Bayerm hat sich mit Justizskandalen inzwischen schon einen NAMEN gemacht. 1. der unschuldig verurteilte BADEWANNENMÖRDER und 2. der unschuldige HANNA MÖRDER von RAin RICK aufgedeckt. Dann 3. der unschuldig inhaftierte GUSTL MOLLATH in der geschlossenen Psychiatrie über 7 Jahre - von RA Strate Hamburg raus geholt und natürlich 4. der aktuelle JVA Folter Skandal in Gablingen.

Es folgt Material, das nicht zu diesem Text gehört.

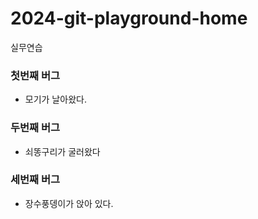 # 2024-git-playground-home
실무연습


### 첫번째 버그
- 모기가 날아왔다.

### 두번째 버그
- 쇠똥구리가 굴러왔다

### 세번째 버그
- 장수풍뎅이가 앉아 있다.
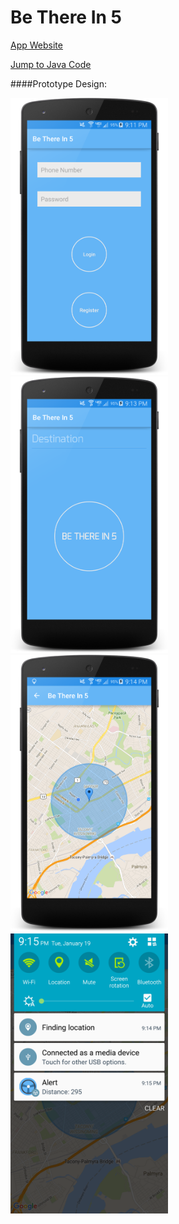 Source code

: # Be There In 5

[App Website](http://betherein5.eu.pn/)

[Jump to Java Code](https://github.com/Henri93/BeThereIn5/tree/master/app/src/main/java/henrygarant/com/demomap)

####Prototype Design:

<img src="https://github.com/Henri93/BeThereIn5/blob/master/Screenshots/login.png" width="50%" height="50%">
<img src="https://github.com/Henri93/BeThereIn5/blob/master/Screenshots/main.png" width="50%" height="50%">
<img src="https://github.com/Henri93/BeThereIn5/blob/master/Screenshots/map.png" width="50%" height="50%">
<img src="https://github.com/Henri93/BeThereIn5/blob/master/Screenshots/notification.png" width="50%" height="50%">

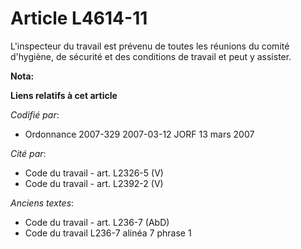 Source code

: # Article L4614-11

L'inspecteur du travail est prévenu de toutes les réunions du comité d'hygiène, de sécurité et des conditions de travail et
peut y assister.

**Nota:**



**Liens relatifs à cet article**

_Codifié par_:

  - Ordonnance 2007-329 2007-03-12 JORF 13 mars 2007

_Cité par_:

  - Code du travail - art. L2326-5 (V)
  - Code du travail - art. L2392-2 (V)

_Anciens textes_:

  - Code du travail - art. L236-7 (AbD)
  - Code du travail L236-7 alinéa 7 phrase 1
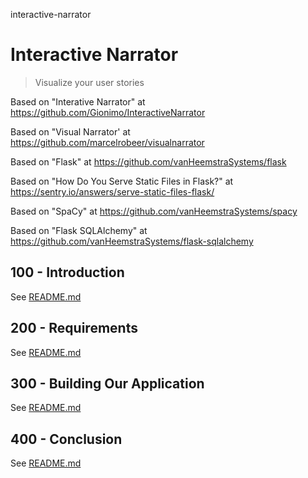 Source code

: interactive-narrator
# Interactive Narrator

> Visualize your user stories

Based on "Interative Narrator" at https://github.com/Gionimo/InteractiveNarrator

Based on "Visual Narrator' at https://github.com/marcelrobeer/visualnarrator

Based on "Flask" at https://github.com/vanHeemstraSystems/flask

Based on "How Do You Serve Static Files in Flask?" at https://sentry.io/answers/serve-static-files-flask/

Based on "SpaCy" at https://github.com/vanHeemstraSystems/spacy

Based on "Flask SQLAlchemy" at https://github.com/vanHeemstraSystems/flask-sqlalchemy

## 100 - Introduction

See [README.md](./100/README.md)

## 200 - Requirements

See [README.md](./200/README.md)

## 300 - Building Our Application

See [README.md](./300/README.md)

## 400 - Conclusion

See [README.md](./400/README.md)
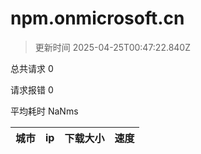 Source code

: 
  # npm.onmicrosoft.cn

  > 更新时间 2025-04-25T00:47:22.840Z
  
  总共请求 0

  请求报错 0

  平均耗时 NaNms

|城市|ip|下载大小|速度|
|-----|----------|---|---|

   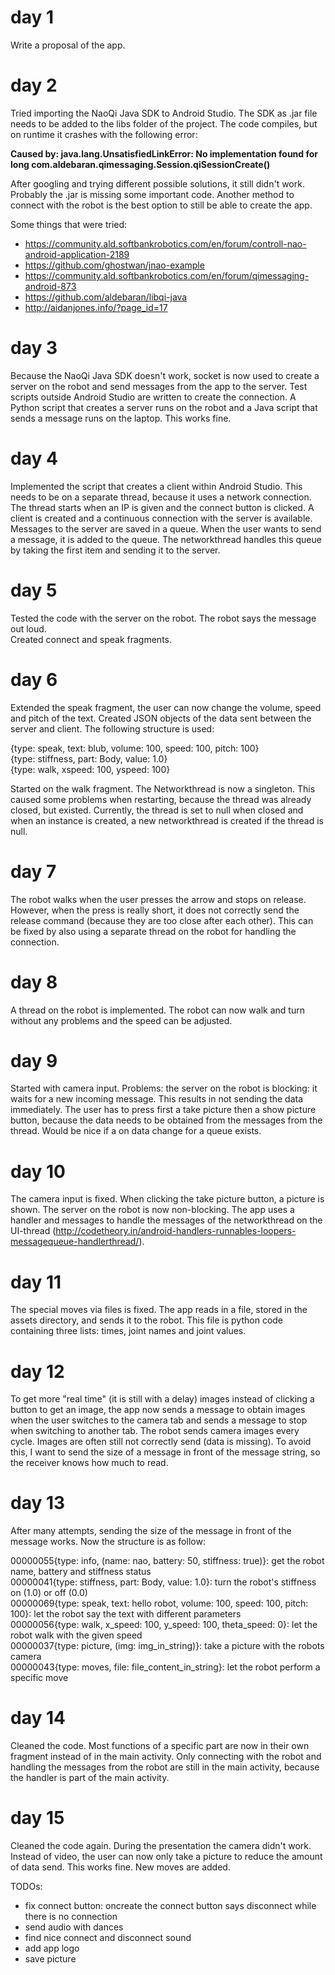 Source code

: # day 1
Write a proposal of the app.

# day 2
Tried importing the NaoQi Java SDK to Android Studio. The SDK as .jar file needs to be added to the libs folder of the project. The code compiles, but on runtime it crashes with the following error:

**Caused by: java.lang.UnsatisfiedLinkError: No implementation found for long com.aldebaran.qimessaging.Session.qiSessionCreate()**

After googling and trying different possible solutions, it still didn't work. Probably the .jar is missing some important code. Another method to connect with the robot is the best option to still be able to create the app.

Some things that were tried: 
- https://community.ald.softbankrobotics.com/en/forum/controll-nao-android-application-2189
- https://github.com/ghostwan/jnao-example
- https://community.ald.softbankrobotics.com/en/forum/qimessaging-android-873
- https://github.com/aldebaran/libqi-java
- http://aidanjones.info/?page_id=17

# day 3
Because the NaoQi Java SDK doesn't work, socket is now used to create a server on the robot and send messages from the app to the server.
Test scripts outside Android Studio are written to create the connection. A Python script that creates a server runs on the robot and a Java script that sends a message runs on the laptop. This works fine.

# day 4
Implemented the script that creates a client within Android Studio. This needs to be on a separate thread, because it uses a network connection. The thread starts when an IP is given and the connect button is clicked. A client is created and a continuous connection with the server is available. Messages to the server are saved in a queue. When the user wants to send a message, it is added to the queue. The networkthread handles this queue by taking the first item and sending it to the server. 

# day 5
Tested the code with the server on the robot. The robot says the message out loud. </br>
Created connect and speak fragments.

# day 6
Extended the speak fragment, the user can now change the volume, speed and pitch of the text. Created JSON objects of the data sent between the server and client. The following structure is used: </br>

{type: speak, text: blub, volume: 100, speed: 100, pitch: 100} </br>
{type: stiffness, part: Body, value: 1.0} </br>
{type: walk, xspeed: 100, yspeed: 100} </br>

Started on the walk fragment. The Networkthread is now a singleton. This caused some problems when restarting, because the thread was already closed, but existed. Currently, the thread is set to null when closed and when an instance is created, a new networkthread is created if the thread is null.

# day 7
The robot walks when the user presses the arrow and stops on release. However, when the press is really short, it does not correctly send the release command (because they are too close after each other). This can be fixed by also using a separate thread on the robot for handling the connection. 

# day 8
A thread on the robot is implemented. The robot can now walk and turn without any problems and the speed can be adjusted. 

# day 9
Started with camera input. Problems: the server on the robot is blocking: it waits for a new incoming message. This results in not sending the data immediately. The user has to press first a take picture then a show picture button, because the data needs to be obtained from the messages from the thread. Would be nice if a on data change for a queue exists.

# day 10
The camera input is fixed. When clicking the take picture button, a picture is shown. The server on the robot is now non-blocking. The app uses a handler and messages to handle the messages of the networkthread on the UI-thread (http://codetheory.in/android-handlers-runnables-loopers-messagequeue-handlerthread/). 

# day 11
The special moves via files is fixed. The app reads in a file, stored in the assets directory, and sends it to the robot. This file is python code containing three lists: times, joint names and joint values. 

# day 12
To get more "real time" (it is still with a delay) images instead of clicking a button to get an image, the app now sends a message to obtain images when the user switches to the camera tab and sends a message to stop when switching to another tab. The robot sends camera images every cycle. Images are often still not correctly send (data is missing). To avoid this, I want to send the size of a message in front of the message string, so the receiver knows how much to read. 

# day 13
After many attempts, sending the size of the message in front of the message works. Now the structure is as follow:


00000055{type: info, (name: nao, battery: 50, stiffness: true)}: get the robot name, battery and stiffness status </br>
00000041{type: stiffness, part: Body, value: 1.0}: turn the robot's stiffness on (1.0) or off (0.0) </br>
00000069{type: speak, text: hello robot, volume: 100, speed: 100, pitch: 100}: let the robot say the text with different parameters </br>
00000056{type: walk, x_speed: 100, y_speed: 100, theta_speed: 0}: let the robot walk with the given speed </br>
00000037{type: picture, (img: img_in_string)}: take a picture with the robots camera </br>
00000043{type: moves, file: file_content_in_string}: let the robot perform a specific move </br>

# day 14
Cleaned the code. Most functions of a specific part are now in their own fragment instead of in the main activity. Only connecting with the robot and handling the messages from the robot are still in the main activity, because the handler is part of the main activity.

# day 15
Cleaned the code again. During the presentation the camera didn't work. Instead of video, the user can now only take a picture to reduce the amount of data send. This works fine. New moves are added. 

TODOs:
- fix connect button: oncreate the connect button says disconnect while there is no connection
- send audio with dances
- find nice connect and disconnect sound
- add app logo 
- save picture
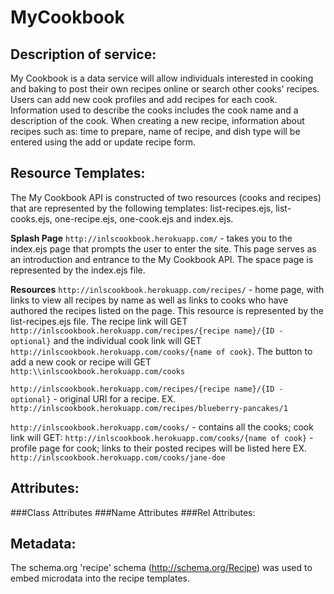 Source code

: MyCookbook
==========

Description of service:
-----------------------
My Cookbook is a data service will allow individuals interested in cooking and baking to post their own recipes online 
or search other cooks' recipes. Users can add new cook profiles and add recipes for each cook. Information used to
describe the cooks includes the cook name and a description of the cook. When creating a new recipe, information about 
recipes such as: time to prepare, name of recipe, and dish type will be entered using the add or update recipe form.

Resource Templates:
-------------------
The My Cookbook API is constructed of two resources (cooks and recipes) that are represented by the following templates:
list-recipes.ejs, list-cooks.ejs, one-recipe.ejs, one-cook.ejs and index.ejs.
   
**Splash Page**
``http://inlscookbook.herokuapp.com/`` - takes you to the index.ejs page that prompts the user to enter the site. This page
serves as an introduction and entrance to the My Cookbook API. The space page is represented by the index.ejs file.


**Resources**
``http://inlscookbook.herokuapp.com/recipes/`` - home page, with links to view all recipes by name as well as links
to cooks who have authored the recipes listed on the page. This resource is represented by the list-recipes.ejs file. 
The recipe link will GET ``http://inlscookbook.herokuapp.com/recipes/{recipe name}/{ID - optional}`` and the individual 
cook link will GET ``http://inlscookbook.herokuapp.com/cooks/{name of cook}``. The button to add a new cook or recipe 
will GET ``http:\\inlscookbook.herokuapp.com/cooks``

``http://inlscookbook.herokuapp.com/recipes/{recipe name}/{ID - optional}`` - original URI for a recipe.
   EX. ``http://inlscookbook.herokuapp.com/recipes/blueberry-pancakes/1``

``http://inlscookbook.herokuapp.com/cooks/`` - contains all the cooks; cook link will GET: 
``http://inlscookbook.herokuapp.com/cooks/{name of cook}`` - profile page for cook; links to their posted recipes 
will be listed here
   EX. ``http://inlscookbook.herokuapp.com/cooks/jane-doe``


Attributes:
-----------
###Class Attributes
###Name Attributes
###Rel Attributes:

Metadata:
---------
The schema.org 'recipe' schema (http://schema.org/Recipe)  was used to embed microdata into the recipe templates.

Ich denke damit dürfte der Bedarf für einen neuen Skandal in Bayern erst mal gedeckt sein. Wenn hier die anhaltenden Gewaltausübungen gegen mich, meiner Tierrettung und besonders gegen die 2 krebskranken Frauen nicht bald gestoppt wird, muss von OBEN ein Machtwort gesprochen werden.
Nur einem großzügigen Spender habe ich es zu verdanken, dass ich dieses Wochenende meine gesamten Schützlinge versorgen konnte. Es war für mich ein absolutes Hochgefühl jeden Schützlich mit leckerem Futter zu verwöhnen.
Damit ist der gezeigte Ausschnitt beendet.